Ask any B2B marketer what their greatest challenge is. Chances are that they’ll respond with lead generation.
For the online marketer, B2B lead generation is often considered the holy grail of digital marketing.
After all, a good lead capture and nurturing process can be highly profitable, especially if it is well-optimized.
In this article, I will highlight the steps you need to take to optimize your B2B Lead Generation process. Before that, however, let us look at some of the challenges you may face in generating leads.
Problems in Lead Generation
Unlike other forms of marketing, lead generation (or lead gen for short) is fraught with challenges. Here are 6 of the most common ones:
- Poor Source of Leads: Getting leads from the wrong source may lead to wasted time, money and effort
- Poor Quality of Leads: Sometimes, lead quality do not meet the expectations of your sales colleagues, resulting in time wasted in qualifying and nurturing leads
- Slow Follow Up: Leads are only warm or hot for a short period of time. Slow follow ups often lead to lost leads.

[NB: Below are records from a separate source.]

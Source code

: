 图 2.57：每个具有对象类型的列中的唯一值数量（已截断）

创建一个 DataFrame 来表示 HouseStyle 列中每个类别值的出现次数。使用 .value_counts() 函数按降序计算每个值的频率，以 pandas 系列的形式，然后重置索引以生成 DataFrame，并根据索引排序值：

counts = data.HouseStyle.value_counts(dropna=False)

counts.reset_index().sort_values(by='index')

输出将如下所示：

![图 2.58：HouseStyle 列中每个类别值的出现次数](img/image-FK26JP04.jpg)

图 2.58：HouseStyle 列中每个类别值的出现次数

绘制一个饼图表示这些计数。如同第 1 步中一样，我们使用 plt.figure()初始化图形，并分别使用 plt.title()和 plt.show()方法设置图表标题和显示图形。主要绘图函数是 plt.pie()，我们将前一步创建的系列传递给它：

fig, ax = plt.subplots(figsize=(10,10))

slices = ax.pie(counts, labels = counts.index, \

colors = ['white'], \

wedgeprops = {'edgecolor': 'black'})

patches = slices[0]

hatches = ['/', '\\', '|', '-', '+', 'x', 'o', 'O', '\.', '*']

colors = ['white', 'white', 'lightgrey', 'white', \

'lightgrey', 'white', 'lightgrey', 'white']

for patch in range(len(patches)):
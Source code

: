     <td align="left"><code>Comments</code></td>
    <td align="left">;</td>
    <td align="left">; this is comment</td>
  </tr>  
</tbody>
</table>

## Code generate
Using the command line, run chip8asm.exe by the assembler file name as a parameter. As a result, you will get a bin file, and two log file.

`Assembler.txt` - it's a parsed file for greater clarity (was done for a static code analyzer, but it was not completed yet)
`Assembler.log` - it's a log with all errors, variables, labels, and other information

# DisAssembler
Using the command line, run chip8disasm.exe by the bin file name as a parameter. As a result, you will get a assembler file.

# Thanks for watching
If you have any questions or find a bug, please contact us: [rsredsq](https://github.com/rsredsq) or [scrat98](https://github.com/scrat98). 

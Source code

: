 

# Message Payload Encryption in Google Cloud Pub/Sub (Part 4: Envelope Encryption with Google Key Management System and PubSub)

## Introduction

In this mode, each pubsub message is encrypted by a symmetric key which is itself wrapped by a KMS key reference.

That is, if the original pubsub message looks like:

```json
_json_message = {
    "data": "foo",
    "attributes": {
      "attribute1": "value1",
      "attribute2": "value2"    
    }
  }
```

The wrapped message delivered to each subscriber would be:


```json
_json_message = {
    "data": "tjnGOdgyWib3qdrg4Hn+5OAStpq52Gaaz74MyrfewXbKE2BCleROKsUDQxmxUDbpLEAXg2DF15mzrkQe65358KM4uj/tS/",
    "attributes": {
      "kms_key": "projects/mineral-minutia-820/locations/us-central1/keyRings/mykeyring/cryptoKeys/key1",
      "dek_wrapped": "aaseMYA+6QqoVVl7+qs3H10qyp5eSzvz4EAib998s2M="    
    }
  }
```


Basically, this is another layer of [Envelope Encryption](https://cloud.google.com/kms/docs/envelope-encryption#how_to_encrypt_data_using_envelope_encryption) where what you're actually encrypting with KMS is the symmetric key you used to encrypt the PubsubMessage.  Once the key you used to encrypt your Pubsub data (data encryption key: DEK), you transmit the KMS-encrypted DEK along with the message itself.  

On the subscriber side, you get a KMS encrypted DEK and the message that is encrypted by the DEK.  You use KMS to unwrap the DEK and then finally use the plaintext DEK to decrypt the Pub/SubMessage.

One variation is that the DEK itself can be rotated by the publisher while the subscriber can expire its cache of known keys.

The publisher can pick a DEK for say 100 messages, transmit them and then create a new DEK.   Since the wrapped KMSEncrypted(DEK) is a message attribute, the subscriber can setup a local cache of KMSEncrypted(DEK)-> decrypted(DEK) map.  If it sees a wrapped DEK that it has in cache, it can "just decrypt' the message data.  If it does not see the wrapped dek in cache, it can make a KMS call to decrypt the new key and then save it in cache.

- No Lead Nurturing Process: If you do not have a specific process to engage, qualify and follow up with your leads and turn them into a prospect and customer, you’ll be wasting your efforts
- Unrealistic Expectations: Being over-optimistic about your lead attracting and nurturing abilities
- Inadequate Resources: If high quantity of leads are generated without adequate sales teams to follow up, they will be lost.
Inbound vs Outbound Marketing
In the early days, B2B leads were mostly generated through outbound marketing activities.
These may include participating in exhibitions and conferences, splashing ads on trade magazines, attending networking events, or cold-calling and cold-emailing potential customers. Recommendations and referrals are also common among friends who have worked with good suppliers or vendors.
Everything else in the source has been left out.